I'm working through the textbook mathematics for machine learning and have hit a sticking point in SVD. If the matrix $A \in \mathbb{R}^{m \times n}$ then, I understand how the right and left singular vector $V$ and $U$ are derived from the diagonalization of $A^TA$ and $AA^T$. However, the book states
The last step is to link up all the parts we touched upon so far. We have an orthonormal set of right-singular vectors in $V$ . To finish the construction of the SVD, we connect them with the orthonormal vectors $U$ . To reach this goal, we use the fact the images of the $\mathbf v_i$ under $A$ have to be orthogonal, too.

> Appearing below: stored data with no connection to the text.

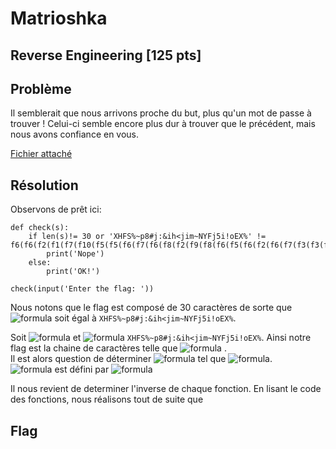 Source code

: # Matrioshka
## Reverse Engineering [125 pts]
## Problème 
Il semblerait que nous arrivons proche du but, plus qu'un mot de passe à trouver ! Celui-ci semble encore plus dur à trouver que le précédent, mais nous avons confiance en vous.

[Fichier attaché](files/3matrioshka.py)

## Résolution
Observons de prêt ici:

```python3
def check(s):
    if len(s)!= 30 or 'XHFS%~p8#j:&ih<jim~NYFj5i!oEX%' != f6(f6(f2(f1(f7(f10(f5(f5(f6(f7(f6(f8(f2(f9(f8(f6(f5(f6(f2(f6(f7(f3(f3(f5(f2(f2(f2(f8(f2(f1(f10(f4(f8(f5(f5(f8(f2(f9(f2(f5(f3(f7(f8(f3(f4(f5(f10(f4(f1(f9(s)))))))))))))))))))))))))))))))))))))))))))))))))):
        print('Nope')
    else:
        print('OK!')

check(input('Enter the flag: '))
```
Nous notons que le flag est composé de 30 caractères de sorte que ![formula](https://render.githubusercontent.com/render/math?math=(f6%20\circ%20f6%20\circ%20f2%20\circ%20f1%20\circ%20f7%20\circ%20f10%20\circ%20f5%20\circ%20f5%20\circ%20f6%20\circ%20f7%20\circ%20f6%20\circ%20f8%20\circ%20f2%20\circ%20f9%20\circ%20f8%20\circ%20f6%20\circ%20f5%20\circ%20f6%20\circ%20f2%20\circ%20f6%20\circ%20f7%20\circ%20f3%20\circ%20f3%20\circ%20f5%20\circ%20f2%20\circ%20f2%20\circ%20f2%20\circ%20f8%20\circ%20f2%20\circ%20f1%20\circ%20f10%20\circ%20f4%20\circ%20f8%20\circ%20f5%20\circ%20f5%20\circ%20f8%20\circ%20f2%20\circ%20f9%20\circ%20f2%20\circ%20f5%20\circ%20f3%20\circ%20f7%20\circ%20f8%20\circ%20f3%20\circ%20f4%20\circ%20f5%20\circ%20f10%20\circ%20f4%20\circ%20f1%20\circ%20f9)(flag)) soit égal à `XHFS%~p8#j:&ih<jim~NYFj5i!oEX%`.  

Soit ![formula](https://render.githubusercontent.com/render/math?math=g=(f6%20\circ%20f6%20\circ%20f2%20\circ%20f1%20\circ%20f7%20\circ%20f10%20\circ%20f5%20\circ%20f5%20\circ%20f6%20\circ%20f7%20\circ%20f6%20\circ%20f8%20\circ%20f2%20\circ%20f9%20\circ%20f8%20\circ%20f6%20\circ%20f5%20\circ%20f6%20\circ%20f2%20\circ%20f6%20\circ%20f7%20\circ%20f3%20\circ%20f3%20\circ%20f5%20\circ%20f2%20\circ%20f2%20\circ%20f2%20\circ%20f8%20\circ%20f2%20\circ%20f1%20\circ%20f10%20\circ%20f4%20\circ%20f8%20\circ%20f5%20\circ%20f5%20\circ%20f8%20\circ%20f2%20\circ%20f9%20\circ%20f2%20\circ%20f5%20\circ%20f3%20\circ%20f7%20\circ%20f8%20\circ%20f3%20\circ%20f4%20\circ%20f5%20\circ%20f10%20\circ%20f4%20\circ%20f1%20\circ%20f9)) et  ![formula](https://render.githubusercontent.com/render/math?math=y=) `XHFS%~p8#j:&ih<jim~NYFj5i!oEX%`.
Ainsi notre flag est la chaine de caractères telle que ![formula](https://render.githubusercontent.com/render/math?math=g(flag)=y) .  
Il est alors question de déterminer ![formula](https://render.githubusercontent.com/render/math?math=g^{-1}) tel que ![formula](https://render.githubusercontent.com/render/math?math=g^{-1}(y)=flag).  
![formula](https://render.githubusercontent.com/render/math?math=g^{-1}) est défini par ![formula](https://render.githubusercontent.com/render/math?math=f9^{-1}%20\circ%20f1^{-1}%20\circ%20f4^{-1}%20\circ%20f10^{-1}%20\circ%20f5^{-1}%20\circ%20f4^{-1}%20\circ%20f3^{-1}%20\circ%20f8^{-1}%20\circ%20f7^{-1}%20\circ%20f3^{-1}%20\circ%20f5^{-1}%20\circ%20f2^{-1}%20\circ%20f9^{-1}%20\circ%20f2^{-1}%20\circ%20f8^{-1}%20\circ%20f5^{-1}%20\circ%20f5^{-1}%20\circ%20f8^{-1}%20\circ%20f4^{-1}%20\circ%20f10^{-1}%20\circ%20f1^{-1}%20\circ%20f2^{-1}%20\circ%20f8^{-1}%20\circ%20f2^{-1}%20\circ%20f2^{-1}%20\circ%20f2^{-1}%20\circ%20f5^{-1}%20\circ%20f3^{-1}%20\circ%20f3^{-1}%20\circ%20f7^{-1}%20\circ%20f6^{-1}%20\circ%20f2^{-1}%20\circ%20f6^{-1}%20\circ%20f5^{-1}%20\circ%20f6^{-1}%20\circ%20f8^{-1}%20\circ%20f9^{-1}%20\circ%20f2^{-1}%20\circ%20f8^{-1}%20\circ%20f6^{-1}%20\circ%20f7^{-1}%20\circ%20f6^{-1}%20\circ%20f5^{-1}%20\circ%20f5^{-1}%20\circ%20f10^{-1}%20\circ%20f7^{-1}%20\circ%20f1^{-1}%20\circ%20f2^{-1}%20\circ%20f6^{-1}%20\circ%20f6^{-1})  

Il nous revient de determiner l'inverse de chaque fonction.
En lisant le code des fonctions, nous réalisons tout de suite que 



## Flag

We can show this by using the results from Section 3.4. We require that the inner product between $A\mathbf v_i$ and $A\mathbf v_j$ must be 0 for $i \ne j$ . For any two orthogonal eigenvectors $\mathbf v_i$ , $\mathbf v_j$ , $i \ne j$ , it holds that: $$ (A\mathbf v_i)^T(A\mathbf v_j) = \mathbf v_i^T(A^T A)\mathbf v_j = \mathbf v_i^T(\lambda_j \mathbf v_j ) = \lambda_j \mathbf v_i \mathbf v_j = 0 .$$
My question is, how does the final equation go from $\mathbf v_i^T(A^T A)\mathbf v_j = \mathbf v_i^T(\lambda_j \mathbf v_j )$? How does $A^T A$ end up as a scalar value $\lambda$? Can somebody add a more intuitive explaination to the above?